_Exercise details:_
Using the entries that follow, collect the lines where the word "samedi" appears.

[Data for review]

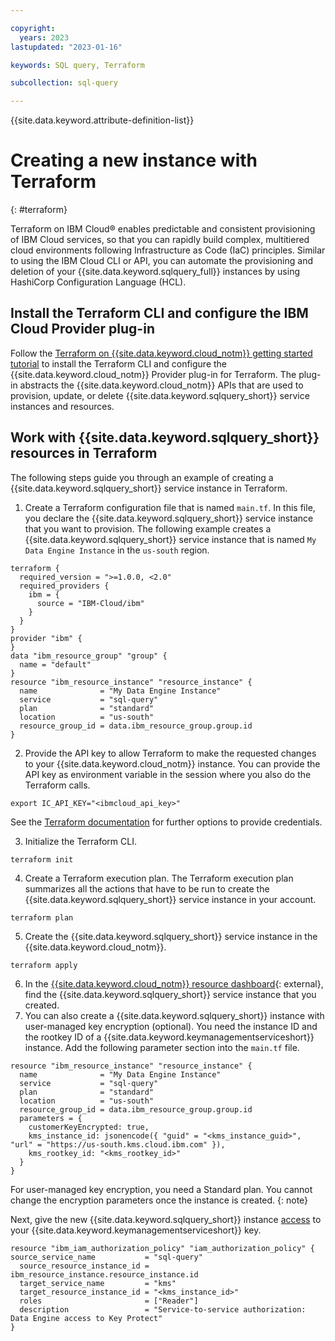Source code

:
 ```yaml
---

copyright:
  years: 2023
lastupdated: "2023-01-16"

keywords: SQL query, Terraform

subcollection: sql-query

---
```


{{site.data.keyword.attribute-definition-list}}

# Creating a new instance with Terraform
{: #terraform}

Terraform on IBM Cloud® enables predictable and consistent provisioning of IBM Cloud services, so that you can rapidly build complex, multitiered cloud environments following Infrastructure as Code (IaC) principles. Similar to using the IBM Cloud CLI or API, you can automate the provisioning and deletion of your {{site.data.keyword.sqlquery_full}} instances by using HashiCorp Configuration Language (HCL).

## Install the Terraform CLI and configure the IBM Cloud Provider plug-in

Follow the [Terraform on {{site.data.keyword.cloud_notm}} getting started tutorial](/docs/ibm-cloud-provider-for-terraform?topic=ibm-cloud-provider-for-terraform-getting-started) to install the Terraform CLI and configure the {{site.data.keyword.cloud_notm}} Provider plug-in for Terraform. The plug-in abstracts the {{site.data.keyword.cloud_notm}} APIs that are used to provision, update, or delete {{site.data.keyword.sqlquery_short}} service instances and resources.

## Work with {{site.data.keyword.sqlquery_short}} resources in Terraform

The following steps guide you through an example of creating a {{site.data.keyword.sqlquery_short}} service instance in Terraform.

1. Create a Terraform configuration file that is named `main.tf`. In this file, you declare the {{site.data.keyword.sqlquery_short}} service instance that you want to provision. The following example creates a {{site.data.keyword.sqlquery_short}} service instance that is named `My Data Engine Instance` in the `us-south` region.

```
terraform {
  required_version = ">=1.0.0, <2.0"
  required_providers {
    ibm = {
      source = "IBM-Cloud/ibm"
    }
  }
}
provider "ibm" {
}
data "ibm_resource_group" "group" {
  name = "default"
}
resource "ibm_resource_instance" "resource_instance" {
  name              = "My Data Engine Instance"
  service           = "sql-query"
  plan              = "standard"
  location          = "us-south"
  resource_group_id = data.ibm_resource_group.group.id
}
```


2. Provide the API key to allow Terraform to make the requested changes to your {{site.data.keyword.cloud_notm}} instance. You can provide the API key as environment variable in the session where you also do the Terraform calls.

```
export IC_API_KEY="<ibmcloud_api_key>"
```

See the [Terraform documentation](/docs/ibm-cloud-provider-for-terraform?topic=ibm-cloud-provider-for-terraform-about) for further options to provide credentials.


3. Initialize the Terraform CLI. 

```
terraform init
```

   
4. Create a Terraform execution plan. The Terraform execution plan summarizes all the actions that have to be run to create the {{site.data.keyword.sqlquery_short}} service instance in your account. 

```
terraform plan
```


5. Create the {{site.data.keyword.sqlquery_short}} service instance in the {{site.data.keyword.cloud_notm}}.

```
terraform apply
```


6. In the [{{site.data.keyword.cloud_notm}} resource dashboard](https://cloud.ibm.com/resources){: external}, find the {{site.data.keyword.sqlquery_short}} service instance that you created.
7. You can also create a {{site.data.keyword.sqlquery_short}} instance with user-managed key encryption (optional). You need the instance ID and the rootkey ID of a {{site.data.keyword.keymanagementserviceshort}} instance. Add the following parameter section into the `main.tf` file.

```
resource "ibm_resource_instance" "resource_instance" {
  name              = "My Data Engine Instance"
  service           = "sql-query"
  plan              = "standard"
  location          = "us-south"
  resource_group_id = data.ibm_resource_group.group.id
  parameters = {
    customerKeyEncrypted: true,
    kms_instance_id: jsonencode({ "guid" = "<kms_instance_guid>", "url" = "https://us-south.kms.cloud.ibm.com" }),
    kms_rootkey_id: "<kms_rootkey_id>"
  }
}
```

For user-managed key encryption, you need a Standard plan. You cannot change the encryption parameters once the instance is created. 
  {: note}

Next, give the new {{site.data.keyword.sqlquery_short}} instance [access](/docs/account?topic=account-serviceauth) to your {{site.data.keyword.keymanagementserviceshort}} key.

```
resource "ibm_iam_authorization_policy" "iam_authorization_policy" {
source_service_name           = "sql-query"
  source_resource_instance_id = ibm_resource_instance.resource_instance.id
  target_service_name         = "kms"
  target_resource_instance_id = "<kms_instance_id>"
  roles                       = ["Reader"]
  description                 = "Service-to-service authorization: Data Engine access to Key Protect"
}
```

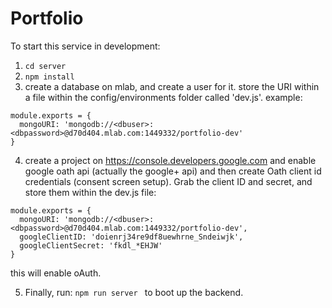 # Portfolio

To start this service in development:

1. ```cd server```
2. ```npm install```
3. create a database on mlab, and create a user for it. store the URI within a file within the config/environments folder called 'dev.js'.
example:
```
module.exports = {
  mongoURI: 'mongodb://<dbuser>:<dbpassword>@d70d404.mlab.com:1449332/portfolio-dev'
}
```
4. create a project on  https://console.developers.google.com and enable google oath api (actually the google+ api) and then create Oath client id credentials (consent screen setup). Grab the client ID and secret, and store them within the dev.js file:
```
module.exports = {
  mongoURI: 'mongodb://<dbuser>:<dbpassword>@d70d404.mlab.com:1449332/portfolio-dev',
  googleClientID: 'doienrj34re9df8uewhrne_Sndeiwjk',
  googleClientSecret: 'fkdl_*EHJW'
}
```
this will enable oAuth.

5. Finally, run: ```npm run server ``` to boot up the backend.
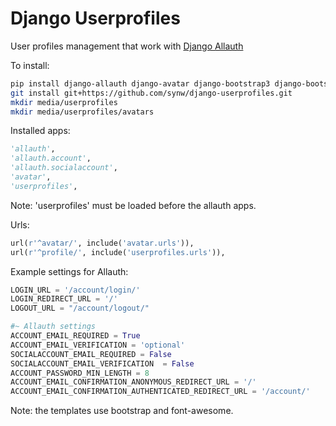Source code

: # Django Userprofiles

User profiles management that work with [Django Allauth](https://github.com/pennersr/django-allauth)

To install:

   ```bash
pip install django-allauth django-avatar django-bootstrap3 django-bootstrap-form
git install git+https://github.com/synw/django-userprofiles.git
mkdir media/userprofiles
mkdir media/userprofiles/avatars
  ```
  
Installed apps:

   ```python
'allauth',
'allauth.account',
'allauth.socialaccount',
'avatar',
'userprofiles',
  ```

Note: 'userprofiles' must be loaded before the allauth apps.

Urls:

   ```python
url(r'^avatar/', include('avatar.urls')),
url(r'^profile/', include('userprofiles.urls')),
  ```

Example settings for Allauth:

   ```python
LOGIN_URL = '/account/login/'
LOGIN_REDIRECT_URL = '/'
LOGOUT_URL = "/account/logout/"

#~ Allauth settings
ACCOUNT_EMAIL_REQUIRED = True
ACCOUNT_EMAIL_VERIFICATION = 'optional'
SOCIALACCOUNT_EMAIL_REQUIRED = False
SOCIALACCOUNT_EMAIL_VERIFICATION  = False
ACCOUNT_PASSWORD_MIN_LENGTH = 8
ACCOUNT_EMAIL_CONFIRMATION_ANONYMOUS_REDIRECT_URL = '/'
ACCOUNT_EMAIL_CONFIRMATION_AUTHENTICATED_REDIRECT_URL = '/account/'
  ```

Note: the templates use bootstrap and font-awesome.
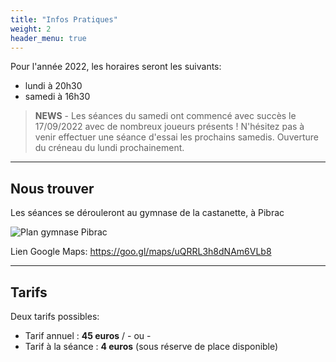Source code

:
 ```yaml
---
title: "Infos Pratiques"
weight: 2
header_menu: true
---
```


Pour l'année 2022, les horaires seront les suivants:

- lundi à 20h30
- samedi à 16h30

> **NEWS** - Les séances du samedi ont commencé avec succès le 17/09/2022 avec de nombreux joueurs présents ! N'hésitez pas à venir effectuer une séance d'essai les prochains samedis. Ouverture du créneau du lundi prochainement.


---

## Nous trouver

Les séances se dérouleront au gymnase de la castanette, à Pibrac

![Plan gymnase Pibrac](images/plan.webp)

Lien Google Maps: https://goo.gl/maps/uQRRL3h8dNAm6VLb8

---

## Tarifs

Deux tarifs possibles:

- Tarif annuel : **45 euros**
/  - ou -
- Tarif à la séance : **4 euros** (sous réserve de place disponible)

[/Data for review]

_Solution to the exercise:_
- samedi à 16h30
> **NEWS** - Les séances du samedi ont commencé avec succès le 17/09/2022 avec de nombreux joueurs présents ! N'hésitez pas à venir effectuer une séance d'essai les prochains samedis. Ouverture du créneau du lundi prochainement.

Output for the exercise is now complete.